After having been rested for two games he returned to his blazing best against Sri Lanka on 29 January 2006 on his home ground the WACA smashing 116 runs off 105 balls to lead Australia to victory. His record as Australian One Day captain now stands at 9 wins and 1 loss.

Gilchrist has a full complement of attacking shots, he is equally powerful on the back or front foot, making him extremely difficult to bowl to. Perhaps his main weakness for bowlers to exploit is his very propensity for attacking play.

Gilchrist briefly held the record for the fastest double century in Tests, requiring 212 balls for the feat in a Test against South Africa in Johannesburg in January 2002 (the record was then broken in an amazing innings by Nathan Astle in March of that year).

Gilchrist's attacking batting has been a key part of Australia's one-day success, as he usually opens the batting. He was a key part of the successful 1999 and 2003 World Cup campaigns.

On December 16, 2006, during the third Ashes Test at the WACA, Gilchrist scored 102 not out in 57 balls, the second fastest recorded Test century.
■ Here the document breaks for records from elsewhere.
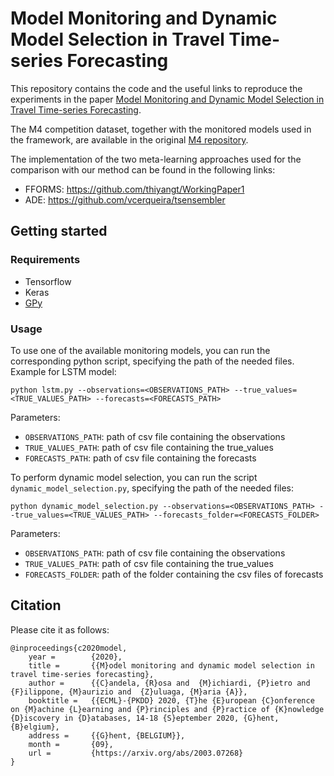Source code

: # Model Monitoring and Dynamic Model Selection in Travel Time-series Forecasting

This repository contains the code and the useful links to reproduce the experiments in the paper [Model Monitoring and Dynamic Model Selection in Travel Time-series Forecasting](https://arxiv.org/abs/2003.07268).

The M4 competition dataset, together with the monitored models used in the framework, are available in the original [M4 repository](https://github.com/Mcompetitions/M4-methods).

The implementation of the two meta-learning approaches used for the comparison with our method can be found in the following links:

- FFORMS: https://github.com/thiyangt/WorkingPaper1
- ADE: https://github.com/vcerqueira/tsensembler

## Getting started

### Requirements

- Tensorflow
- Keras
- [GPy](https://github.com/SheffieldML/GPy)

### Usage

To use one of the available monitoring models, you can run the corresponding python script, specifying the path of the needed files.
Example for LSTM model:

`python lstm.py --observations=<OBSERVATIONS_PATH> --true_values=<TRUE_VALUES_PATH> --forecasts=<FORECASTS_PATH>`

Parameters:

- `OBSERVATIONS_PATH`: path of csv file containing the observations
- `TRUE_VALUES_PATH`: path of csv file containing the true_values
- `FORECASTS_PATH`: path of csv file containing the forecasts

To perform dynamic model selection, you can run the script `dynamic_model_selection.py`, specifying the path of the needed files:

`python dynamic_model_selection.py --observations=<OBSERVATIONS_PATH> --true_values=<TRUE_VALUES_PATH> --forecasts_folder=<FORECASTS_FOLDER>`

Parameters:

- `OBSERVATIONS_PATH`: path of csv file containing the observations
- `TRUE_VALUES_PATH`: path of csv file containing the true_values
- `FORECASTS_FOLDER`: path of the folder containing the csv files of forecasts

## Citation

Please cite it as follows:

    @inproceedings{c2020model,
        year =        {2020},
        title =       {{M}odel monitoring and dynamic model selection in travel time-series forecasting},
        author =      {{C}andela, {R}osa and  {M}ichiardi, {P}ietro and  {F}ilippone, {M}aurizio and  {Z}uluaga, {M}aria {A}},
        booktitle =   {{ECML}-{PKDD} 2020, {T}he {E}uropean {C}onference on {M}achine {L}earning and {P}rinciples and {P}ractice of {K}nowledge {D}iscovery in {D}atabases, 14-18 {S}eptember 2020, {G}hent, {B}elgium},
        address =     {{G}hent, {BELGIUM}},
        month =       {09},
        url =         {https://arxiv.org/abs/2003.07268}
    }

    

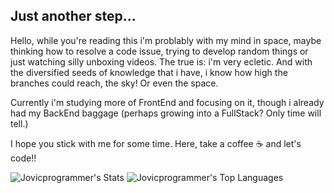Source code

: ## Just another step...

Hello, while you're reading this i'm problably with my mind in space, maybe thinking how to resolve a code issue, trying to develop random things or just watching silly unboxing videos. The true is: i'm very ecletic. And with the diversified seeds of knowledge that i have, i know how high the branches could reach, the sky! Or even the space.

Currently i'm studying more of FrontEnd and focusing on it, though i already had my BackEnd baggage (perhaps growing into a FullStack? Only time will tell.)

I hope you stick with me for some time. Here, take a coffee ☕ and let's code!!

<!--
**Jovicprogrammer/Jovicprogrammer** is a ✨ _special_ ✨ repository because its `README.md` (this file) appears on your GitHub profile.

Here are some ideas to get you started:

- 🔭 I’m currently working on ...
- 🌱 I’m currently learning ...
- 👯 I’m looking to collaborate on ...
- 🤔 I’m looking for help with ...
- 💬 Ask me about ...
- 📫 How to reach me: ...
- 😄 Pronouns: ...
- ⚡ Fun fact: ...
-->

![Jovicprogrammer's Stats](https://github-readme-stats.vercel.app/api?username=Jovicprogrammer&theme=react&show_icons=true&hide_border=true&count_private=true)
![Jovicprogrammer's Top Languages](https://github-readme-stats.vercel.app/api/top-langs/?username=Jovicprogrammer&theme=react&show_icons=true&hide_border=true&layout=compact)
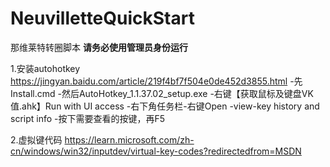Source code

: # NeuvilletteQuickStart
那维莱特转圈脚本 
**请务必使用管理员身份运行**




1.安装autohotkey
https://jingyan.baidu.com/article/219f4bf7f504e0de452d3855.html
  -先Install.cmd
  -然后AutoHotkey_1.1.37.02_setup.exe
  -右键【获取鼠标及键盘VK值.ahk】Run with UI access
  -右下角任务栏-右键Open
  -view-key history and script info
  -按下需要查看的按键，再F5
  
  
2.虚拟键代码
https://learn.microsoft.com/zh-cn/windows/win32/inputdev/virtual-key-codes?redirectedfrom=MSDN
At 97 runs from 54 balls, Gilchrist needed 3 runs from the next ball to better Richards' record set in 1986. The ball delivered by Matthew Hoggard was wide (perhaps deliberately) and thus Gilchrist was unable to score successfully from it. Gilchrist's innings was reminiscent of his one-day match batting style, that of quick, crowd-pleasing scoring and stroke play. He later claimed that the astonishing slogfest was inspired by a miscommunication with his captain Ponting, misinterpreting a directive not to score quick runs with a view to declaring the innings.

Gilchrist is the only Australian cricketer currently playing the game, to be in Richie Benaud's Greatest XI and one of five Wisden Cricketers of the Year for 2002, was named Australia's One-day International player of the year in 2003 and 2004, selected in the ICC World XI for the charity series against the ACC Asian XI, 2004 and 2005 and was voted as "World's Scariest Batsman" in an exclusive poll of international bowlers

Gilchrist holds the record for most sixes in a Test career, with 97 sixes and of the 46 batsmen to have scored more than 5000 one-day international runs, only Gilchrist, Richards and Sri Lanka’s Sanath Teran Jayasuriya have achieved a strike rate in excess of 90.

Gilchrist, at 96.39, is almost six runs per hundred balls clear of Richards and Jayasuriya, and is the only batsman of the trio to carry the added burden of wicket-keeping.